People were complimentary about the staff. One person told us, "We have found nothing but help from all the staff here. Me and my family haven't any concerns whatsoever." We concluded appropriate checks were undertaken before staff began work and effective recruitment and selection processes were in place.

We saw that people's personal records, staff records and other records relevant to the management of the home were accurate and fit for purpose.

22 February 2013

During a routine inspection

We spoke with six people and two relatives to find out their opinions of the service. Comments from people included, 'It's lovely here' and 'The staff are kind.' One relative told us, 'Marks out of ten, they're fairly well up there.'

Following a flood in June 2012, the basement of the home which included the laundry, kitchen and staff room was being repaired and refurbished. The kitchen had reopened in December 2012. The manager explained that prior to December, meals on wheels were provided. She said that these had proved unpopular with people who lived there.

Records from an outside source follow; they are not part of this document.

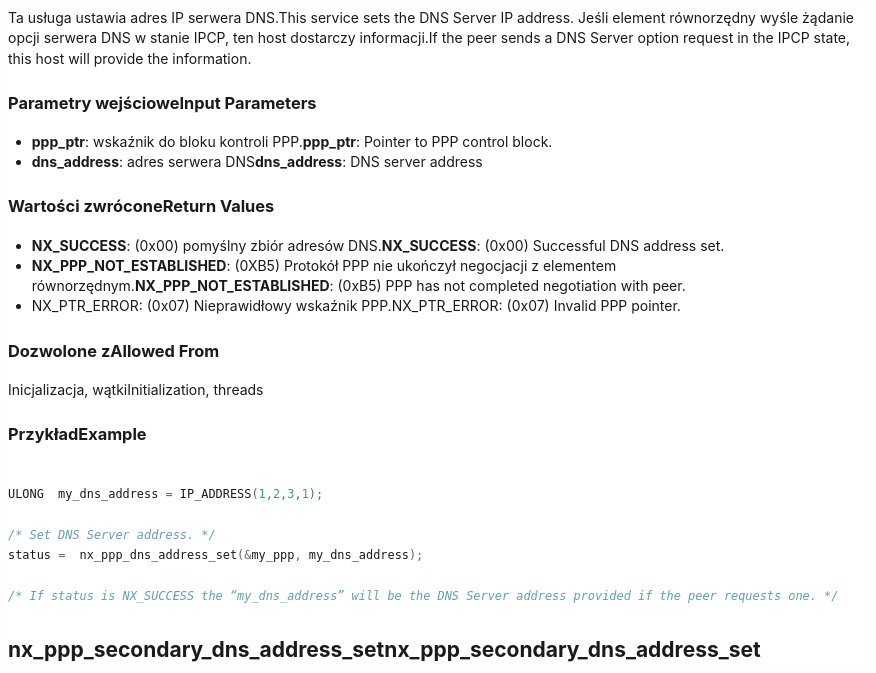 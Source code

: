 <span data-ttu-id="98b3b-268">Ta usługa ustawia adres IP serwera DNS.</span><span class="sxs-lookup"><span data-stu-id="98b3b-268">This service sets the DNS Server IP address.</span></span> <span data-ttu-id="98b3b-269">Jeśli element równorzędny wyśle żądanie opcji serwera DNS w stanie IPCP, ten host dostarczy informacji.</span><span class="sxs-lookup"><span data-stu-id="98b3b-269">If the peer sends a DNS Server option request in the IPCP state, this host will provide the information.</span></span>

### <a name="input-parameters"></a><span data-ttu-id="98b3b-270">Parametry wejściowe</span><span class="sxs-lookup"><span data-stu-id="98b3b-270">Input Parameters</span></span>

- <span data-ttu-id="98b3b-271">**ppp_ptr**: wskaźnik do bloku kontroli PPP.</span><span class="sxs-lookup"><span data-stu-id="98b3b-271">**ppp_ptr**: Pointer to PPP control block.</span></span>
- <span data-ttu-id="98b3b-272">**dns_address**: adres serwera DNS</span><span class="sxs-lookup"><span data-stu-id="98b3b-272">**dns_address**: DNS server address</span></span>

### <a name="return-values"></a><span data-ttu-id="98b3b-273">Wartości zwrócone</span><span class="sxs-lookup"><span data-stu-id="98b3b-273">Return Values</span></span>

- <span data-ttu-id="98b3b-274">**NX_SUCCESS**: (0x00) pomyślny zbiór adresów DNS.</span><span class="sxs-lookup"><span data-stu-id="98b3b-274">**NX_SUCCESS**: (0x00) Successful DNS address set.</span></span>
- <span data-ttu-id="98b3b-275">**NX_PPP_NOT_ESTABLISHED**: (0XB5) Protokół PPP nie ukończył negocjacji z elementem równorzędnym.</span><span class="sxs-lookup"><span data-stu-id="98b3b-275">**NX_PPP_NOT_ESTABLISHED**: (0xB5) PPP has not completed negotiation with peer.</span></span>
- <span data-ttu-id="98b3b-276">NX_PTR_ERROR: (0x07) Nieprawidłowy wskaźnik PPP.</span><span class="sxs-lookup"><span data-stu-id="98b3b-276">NX_PTR_ERROR: (0x07) Invalid PPP pointer.</span></span>

### <a name="allowed-from"></a><span data-ttu-id="98b3b-277">Dozwolone z</span><span class="sxs-lookup"><span data-stu-id="98b3b-277">Allowed From</span></span>

<span data-ttu-id="98b3b-278">Inicjalizacja, wątki</span><span class="sxs-lookup"><span data-stu-id="98b3b-278">Initialization, threads</span></span>

### <a name="example"></a><span data-ttu-id="98b3b-279">Przykład</span><span class="sxs-lookup"><span data-stu-id="98b3b-279">Example</span></span>

```c

ULONG  my_dns_address = IP_ADDRESS(1,2,3,1);

/* Set DNS Server address. */
status =  nx_ppp_dns_address_set(&my_ppp, my_dns_address);

/* If status is NX_SUCCESS the “my_dns_address” will be the DNS Server address provided if the peer requests one. */

```

## <a name="nx_ppp_secondary_dns_address_set"></a><span data-ttu-id="98b3b-280">nx_ppp_secondary_dns_address_set</span><span class="sxs-lookup"><span data-stu-id="98b3b-280">nx_ppp_secondary_dns_address_set</span></span>
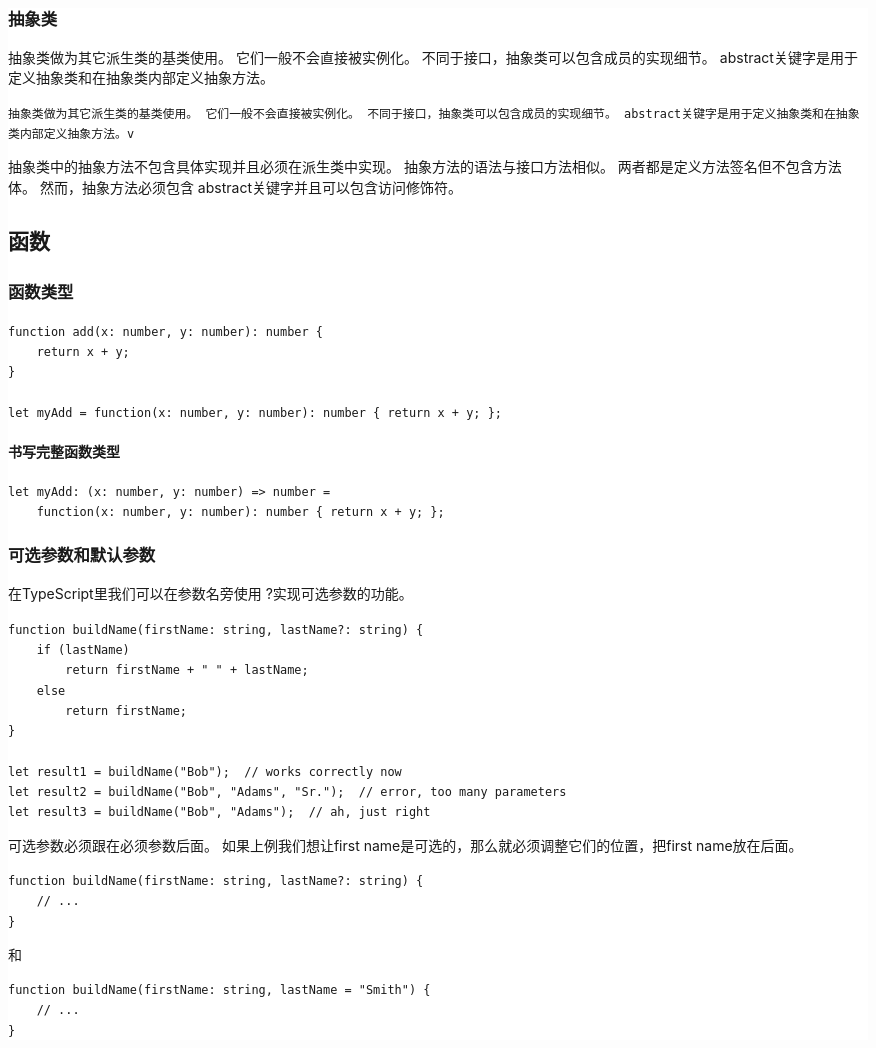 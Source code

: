 ### 抽象类

抽象类做为其它派生类的基类使用。 它们一般不会直接被实例化。 不同于接口，抽象类可以包含成员的实现细节。 abstract关键字是用于定义抽象类和在抽象类内部定义抽象方法。

```
抽象类做为其它派生类的基类使用。 它们一般不会直接被实例化。 不同于接口，抽象类可以包含成员的实现细节。 abstract关键字是用于定义抽象类和在抽象类内部定义抽象方法。v
```

抽象类中的抽象方法不包含具体实现并且必须在派生类中实现。 抽象方法的语法与接口方法相似。 两者都是定义方法签名但不包含方法体。 然而，抽象方法必须包含 abstract关键字并且可以包含访问修饰符。

## 函数

### 函数类型

```
function add(x: number, y: number): number {
    return x + y;
}

let myAdd = function(x: number, y: number): number { return x + y; };
```

#### 书写完整函数类型

```
let myAdd: (x: number, y: number) => number =
    function(x: number, y: number): number { return x + y; };
```

### 可选参数和默认参数

在TypeScript里我们可以在参数名旁使用 ?实现可选参数的功能。
 
```
function buildName(firstName: string, lastName?: string) {
    if (lastName)
        return firstName + " " + lastName;
    else
        return firstName;
}

let result1 = buildName("Bob");  // works correctly now
let result2 = buildName("Bob", "Adams", "Sr.");  // error, too many parameters
let result3 = buildName("Bob", "Adams");  // ah, just right
```

可选参数必须跟在必须参数后面。 如果上例我们想让first name是可选的，那么就必须调整它们的位置，把first name放在后面。

```
function buildName(firstName: string, lastName?: string) {
    // ...
}
```
和
```
function buildName(firstName: string, lastName = "Smith") {
    // ...
}
```
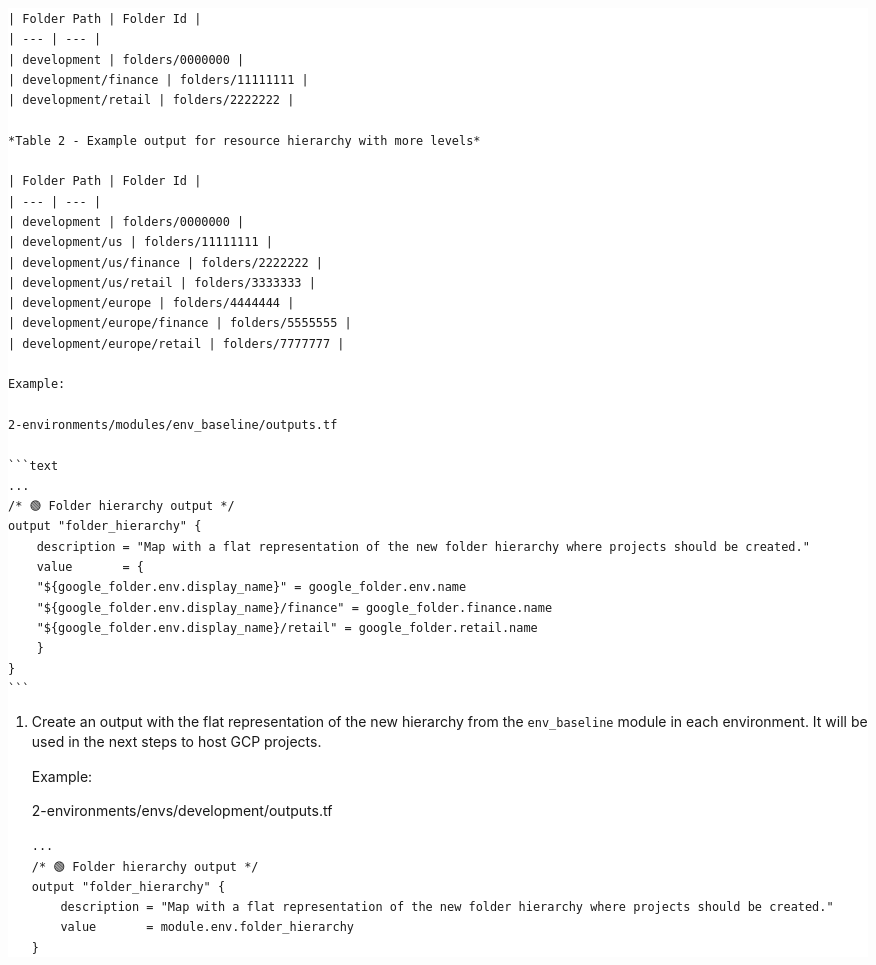     | Folder Path | Folder Id |
    | --- | --- |
    | development | folders/0000000 |
    | development/finance | folders/11111111 |
    | development/retail | folders/2222222 |

    *Table 2 - Example output for resource hierarchy with more levels*

    | Folder Path | Folder Id |
    | --- | --- |
    | development | folders/0000000 |
    | development/us | folders/11111111 |
    | development/us/finance | folders/2222222 |
    | development/us/retail | folders/3333333 |
    | development/europe | folders/4444444 |
    | development/europe/finance | folders/5555555 |
    | development/europe/retail | folders/7777777 |

    Example:

    2-environments/modules/env_baseline/outputs.tf

    ```text
    ...
    /* 🟢 Folder hierarchy output */
    output "folder_hierarchy" {
        description = "Map with a flat representation of the new folder hierarchy where projects should be created."
        value       = {
        "${google_folder.env.display_name}" = google_folder.env.name
        "${google_folder.env.display_name}/finance" = google_folder.finance.name
        "${google_folder.env.display_name}/retail" = google_folder.retail.name
        }
    }
    ```

1. Create an output with the flat representation of the new hierarchy from the `env_baseline` module in each environment. It will be used in the next steps to host GCP projects.

    Example:

    2-environments/envs/development/outputs.tf

    ```text
    ...
    /* 🟢 Folder hierarchy output */
    output "folder_hierarchy" {
        description = "Map with a flat representation of the new folder hierarchy where projects should be created."
        value       = module.env.folder_hierarchy
    }
    ```

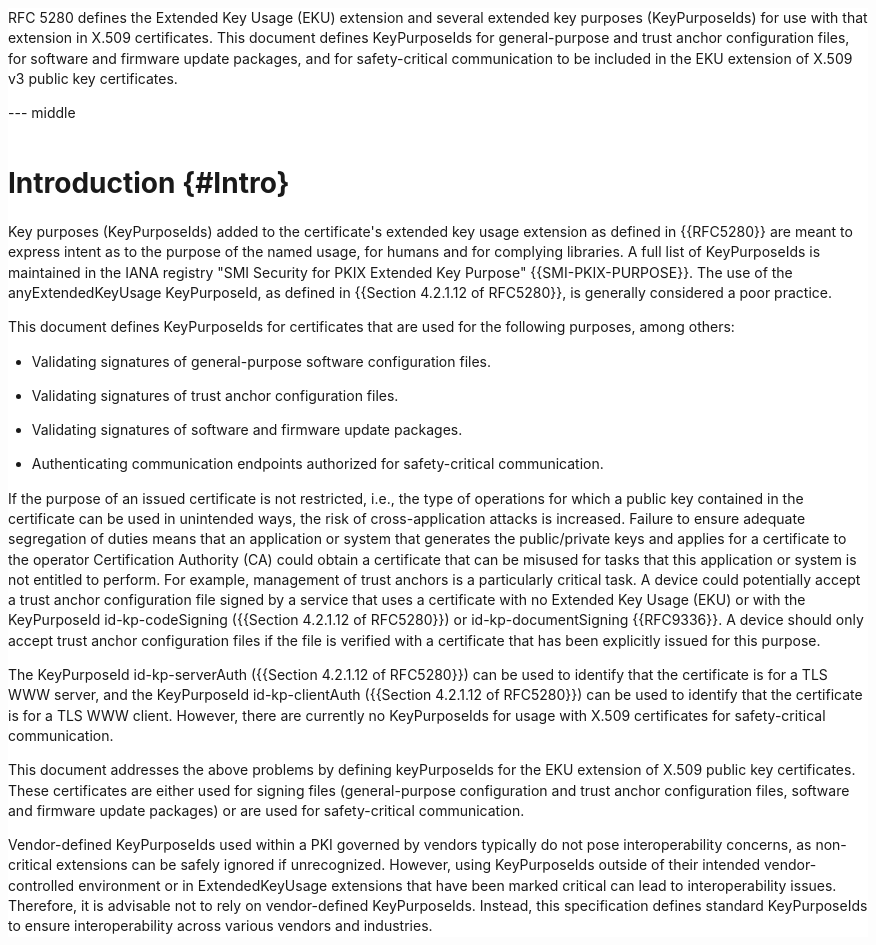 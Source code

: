 RFC 5280 defines the Extended Key Usage (EKU) extension and several extended key purposes (KeyPurposeIds) for use with that extension in X.509 certificates.  This document defines KeyPurposeIds for general-purpose and trust anchor configuration files, for software and firmware update packages, and for safety-critical communication to be included in the EKU extension of X.509 v3 public key certificates.

--- middle

# Introduction {#Intro}

Key purposes (KeyPurposeIds) added to the certificate's extended key usage extension as defined in {{RFC5280}} are meant to express intent as to the purpose of the named usage, for humans and for complying libraries. A full list of KeyPurposeIds is maintained in the IANA registry "SMI Security for PKIX Extended Key Purpose" {{SMI-PKIX-PURPOSE}}. The use of the anyExtendedKeyUsage KeyPurposeId, as defined in {{Section 4.2.1.12 of RFC5280}}, is generally considered a poor practice.

This document defines KeyPurposeIds for certificates that are used for the following purposes, among others:

* Validating signatures of general-purpose software configuration files.

* Validating signatures of trust anchor configuration files.

* Validating signatures of software and firmware update packages.

* Authenticating communication endpoints authorized for safety-critical communication.


If the purpose of an issued certificate is not restricted, i.e., the type of operations for which a public key contained in the certificate can be used in unintended ways, the risk of cross-application attacks is increased. Failure to ensure adequate segregation of duties means that an application or system that generates the public/private keys and applies for a certificate to the operator Certification Authority (CA) could obtain a certificate that can be misused for tasks that this application or system is not entitled to perform. For example, management of trust anchors is a particularly critical task. A device could potentially accept a trust anchor configuration file signed by a service that uses a certificate with no Extended Key Usage (EKU) or with the KeyPurposeId id-kp-codeSigning ({{Section 4.2.1.12 of RFC5280}}) or id-kp-documentSigning {{RFC9336}}. A device should only accept trust anchor configuration files if the file is verified with a certificate that has been explicitly issued for this purpose.

The KeyPurposeId id-kp-serverAuth ({{Section 4.2.1.12 of RFC5280}}) can be used to identify that the certificate is for a TLS WWW server, and the KeyPurposeId id-kp-clientAuth ({{Section 4.2.1.12 of RFC5280}}) can be used to identify that the certificate is for a TLS WWW client. However, there are currently no KeyPurposeIds for usage with X.509 certificates for safety-critical communication.

This document addresses the above problems by defining keyPurposeIds for the EKU extension of X.509 public key certificates. These certificates are either used for signing files (general-purpose configuration and trust anchor configuration files, software and firmware update packages) or are used for safety-critical communication.

Vendor-defined KeyPurposeIds used within a PKI governed by vendors typically do not pose interoperability concerns, as non-critical extensions can be safely ignored if unrecognized. However, using KeyPurposeIds outside of their intended vendor-controlled environment or in ExtendedKeyUsage extensions that have been marked critical can lead to interoperability issues. Therefore, it is advisable not to rely on vendor-defined KeyPurposeIds. Instead, this specification defines standard KeyPurposeIds to ensure interoperability across various vendors and industries.
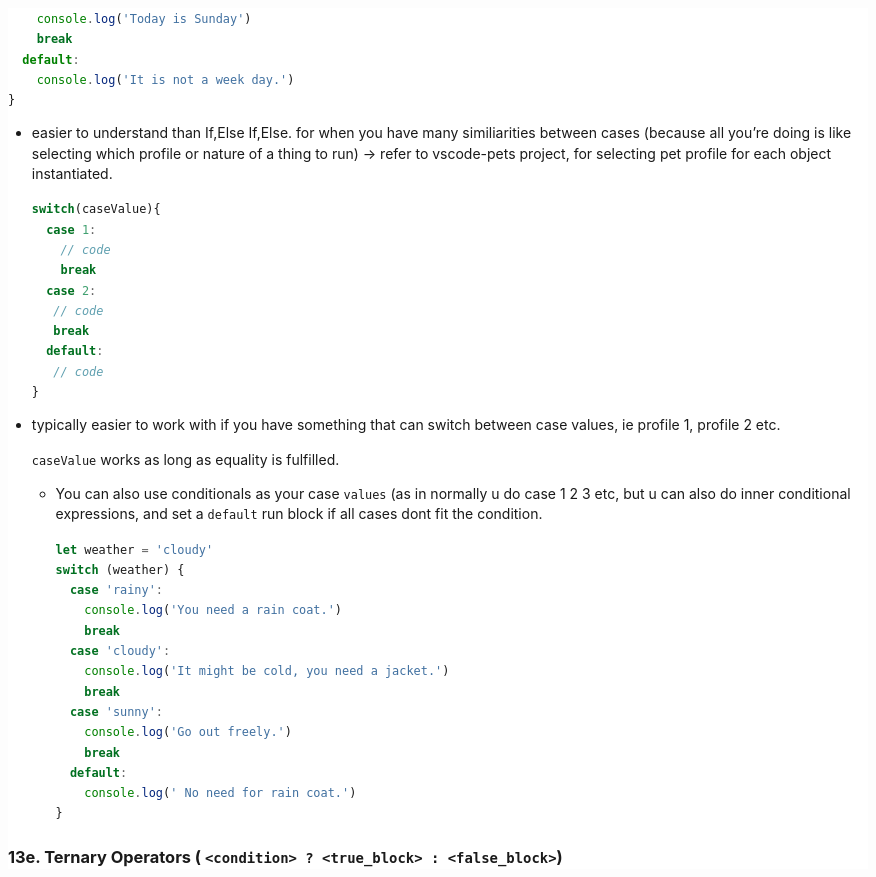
 ```jsx
    console.log('Today is Sunday')
    break
  default:
    console.log('It is not a week day.')
}
```

- easier to understand than If,Else If,Else. for when you have many similiarities between cases (because all you’re doing is like selecting which profile or nature of a thing to run) → refer to vscode-pets project, for selecting pet profile for each object instantiated.

    ```jsx
    switch(caseValue){
      case 1:
        // code
        break
      case 2:
       // code
       break
      default:
       // code
    }
    ```

- typically easier to work with if you have something that can switch between case values, ie profile 1, profile 2 etc.

    `caseValue` works as long as equality is fulfilled.

    - You can also use conditionals as your case `values` (as in normally u do case 1 2 3 etc, but u can also do inner conditional expressions, and set a `default` run block if all cases dont fit the condition.

        ```jsx
        let weather = 'cloudy'
        switch (weather) {
          case 'rainy':
            console.log('You need a rain coat.')
            break
          case 'cloudy':
            console.log('It might be cold, you need a jacket.')
            break
          case 'sunny':
            console.log('Go out freely.')
            break
          default:
            console.log(' No need for rain coat.')
        }
        ```

### 13e. Ternary Operators ( `<condition> ? <true_block> : <false_block>`)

We looked around the kitchen and spent time with people during lunch and tea and concluded that people were provided with a choice of suitable and nutritious food and drink.

We found that people who used the service were protected from the risk of abuse because the provider had taken reasonable steps to identify the possibility of abuse and prevent abuse from happening.

We concluded that the provider had secured high standards of care by creating an environment where clinical excellence could do well.

10, 22, 24 May 2012

During an inspection in response to concerns

People said the following about the care;

"We are very satisfied with the care."

"We are happy with the care but we are worried that having fewer nurses around will affect things."

"We get enough to eat and drink, I sleep well, the staff are nice to me."

People said the following about staffing;

"I worry that the staff will cope, people are very dependent on this floor."

"The staff are very good, I hope they don't get overworked."

7 March 2012

During an inspection looking at part of the service

Some of the people using the service were unable to tell us about their experiences of living at Hadrian House. However, some people told us they are happy with the care and support they receive at the home.

8 December 2011

During an inspection looking at part of the service

We did not speak directly with people living in the home about their medicines.

Although this report confirms that the provider has complied with a compliance action we set in relation to Outcome 9 (Medicines), the outstanding compliance and improvement actions detailed below concerning outcomes 1, 2, 4, 5, 7, 12, 13, 14 and 16, will be checked at a later date.